Biblical Archaeology Review 34:6, November/December 2008

Inside, Outside: Where Did the Early Israelites Come From?

By Anson F. Rainey

Before they settled in the hill country of Canaan, where did the earliest Israelites come from and what was the nature of their society?

The Bible is very clear. They were pastoral nomads who came from east of the Jordan. Much of the scholarship of the last part of the 20th century, however, has reached a far different conclusion. One might almost describe it as diametrically opposed to the Biblical account. According to this scholarship, the Israelites were originally Canaanites fleeing from the city-states of the coastal plain west of the hill country.
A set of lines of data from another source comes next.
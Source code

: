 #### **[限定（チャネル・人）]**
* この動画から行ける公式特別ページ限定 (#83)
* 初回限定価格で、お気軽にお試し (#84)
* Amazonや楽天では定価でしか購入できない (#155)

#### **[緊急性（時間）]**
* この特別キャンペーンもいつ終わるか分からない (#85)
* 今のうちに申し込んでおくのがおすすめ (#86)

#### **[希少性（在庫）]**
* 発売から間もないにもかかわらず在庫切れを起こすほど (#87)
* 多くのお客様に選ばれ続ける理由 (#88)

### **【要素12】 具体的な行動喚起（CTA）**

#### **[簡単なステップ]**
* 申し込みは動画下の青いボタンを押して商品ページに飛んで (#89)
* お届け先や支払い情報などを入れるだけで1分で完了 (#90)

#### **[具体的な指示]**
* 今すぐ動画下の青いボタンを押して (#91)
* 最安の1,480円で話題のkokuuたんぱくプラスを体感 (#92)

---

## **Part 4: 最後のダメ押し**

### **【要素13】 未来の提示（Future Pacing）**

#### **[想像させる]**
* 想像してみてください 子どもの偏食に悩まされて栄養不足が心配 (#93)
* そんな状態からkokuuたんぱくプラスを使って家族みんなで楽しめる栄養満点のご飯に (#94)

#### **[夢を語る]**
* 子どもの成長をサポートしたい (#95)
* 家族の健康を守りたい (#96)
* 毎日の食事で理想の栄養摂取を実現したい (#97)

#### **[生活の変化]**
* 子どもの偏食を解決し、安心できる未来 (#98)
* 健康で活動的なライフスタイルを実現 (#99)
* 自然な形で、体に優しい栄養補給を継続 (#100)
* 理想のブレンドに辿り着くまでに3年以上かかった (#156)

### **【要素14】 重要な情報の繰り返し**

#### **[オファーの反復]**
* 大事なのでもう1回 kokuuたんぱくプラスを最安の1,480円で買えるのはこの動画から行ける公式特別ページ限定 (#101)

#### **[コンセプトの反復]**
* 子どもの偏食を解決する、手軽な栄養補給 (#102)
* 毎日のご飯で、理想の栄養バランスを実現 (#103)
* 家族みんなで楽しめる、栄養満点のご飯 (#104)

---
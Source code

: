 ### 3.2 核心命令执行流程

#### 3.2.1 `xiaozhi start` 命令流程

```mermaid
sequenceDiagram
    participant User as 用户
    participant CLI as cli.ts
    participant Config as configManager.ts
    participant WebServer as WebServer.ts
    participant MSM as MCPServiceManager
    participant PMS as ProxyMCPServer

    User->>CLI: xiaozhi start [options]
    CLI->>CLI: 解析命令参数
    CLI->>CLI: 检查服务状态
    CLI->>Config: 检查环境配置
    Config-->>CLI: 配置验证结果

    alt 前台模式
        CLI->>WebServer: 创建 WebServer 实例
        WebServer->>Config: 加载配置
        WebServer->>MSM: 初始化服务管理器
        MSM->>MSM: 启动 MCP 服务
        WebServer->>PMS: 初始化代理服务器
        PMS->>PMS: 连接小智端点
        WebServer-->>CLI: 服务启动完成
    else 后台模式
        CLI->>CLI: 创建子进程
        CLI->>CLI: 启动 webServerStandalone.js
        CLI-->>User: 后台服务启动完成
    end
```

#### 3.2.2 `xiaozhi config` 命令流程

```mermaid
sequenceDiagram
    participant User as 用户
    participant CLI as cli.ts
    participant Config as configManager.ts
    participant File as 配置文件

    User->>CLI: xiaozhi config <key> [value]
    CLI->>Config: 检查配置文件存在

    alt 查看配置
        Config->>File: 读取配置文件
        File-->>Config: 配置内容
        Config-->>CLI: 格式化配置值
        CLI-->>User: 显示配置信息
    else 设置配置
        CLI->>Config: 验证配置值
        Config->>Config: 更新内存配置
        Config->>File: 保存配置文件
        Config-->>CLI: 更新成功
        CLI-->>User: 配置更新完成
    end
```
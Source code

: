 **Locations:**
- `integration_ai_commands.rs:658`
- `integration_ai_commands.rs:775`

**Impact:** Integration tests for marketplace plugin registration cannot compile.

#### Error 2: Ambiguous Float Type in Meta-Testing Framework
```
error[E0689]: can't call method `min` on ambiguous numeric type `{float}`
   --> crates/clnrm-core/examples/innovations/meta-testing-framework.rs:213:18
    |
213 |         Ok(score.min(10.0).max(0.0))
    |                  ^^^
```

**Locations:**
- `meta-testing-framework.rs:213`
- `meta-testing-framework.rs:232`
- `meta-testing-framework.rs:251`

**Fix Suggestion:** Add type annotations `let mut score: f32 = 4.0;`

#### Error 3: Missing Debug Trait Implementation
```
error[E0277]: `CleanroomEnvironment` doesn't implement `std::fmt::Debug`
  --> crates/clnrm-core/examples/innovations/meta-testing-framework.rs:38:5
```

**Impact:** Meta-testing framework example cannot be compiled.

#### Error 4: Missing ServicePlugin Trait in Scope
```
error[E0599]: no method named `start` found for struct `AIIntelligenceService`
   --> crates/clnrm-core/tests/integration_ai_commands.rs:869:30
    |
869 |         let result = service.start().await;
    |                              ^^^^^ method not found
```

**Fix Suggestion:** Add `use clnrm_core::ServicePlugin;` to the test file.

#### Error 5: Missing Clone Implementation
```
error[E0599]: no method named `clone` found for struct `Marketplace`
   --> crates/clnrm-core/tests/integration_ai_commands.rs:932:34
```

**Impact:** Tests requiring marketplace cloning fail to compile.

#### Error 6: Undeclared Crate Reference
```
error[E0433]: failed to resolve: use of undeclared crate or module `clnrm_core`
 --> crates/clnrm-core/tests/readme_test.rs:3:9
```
On one thing all scholars agree: In the period archaeologists call Iron Age I, from about 1200 to 1000 B.C.E., approximately 300 new settlements sprang up in the central hill country of Canaan that runs through the land like a spine from north to south. Almost everyone also agrees that these were the early Israelites settling down. The famous hieroglyphic text known as the Merneptah Stele, which dates to about 1205 B.C.E., refers to “Israel” at this time as a people (not a country or nation) probably located in Transjordan.

According to the Bible, Abram (later Abraham), the first Hebrew, was born in Ur, a city far east of the Jordan. Then the family “set out ... for the land of Canaan,” though they first sojourned in Haran, a site in the modern “Jezirah” of northeastern Syria (Genesis 11:27–32).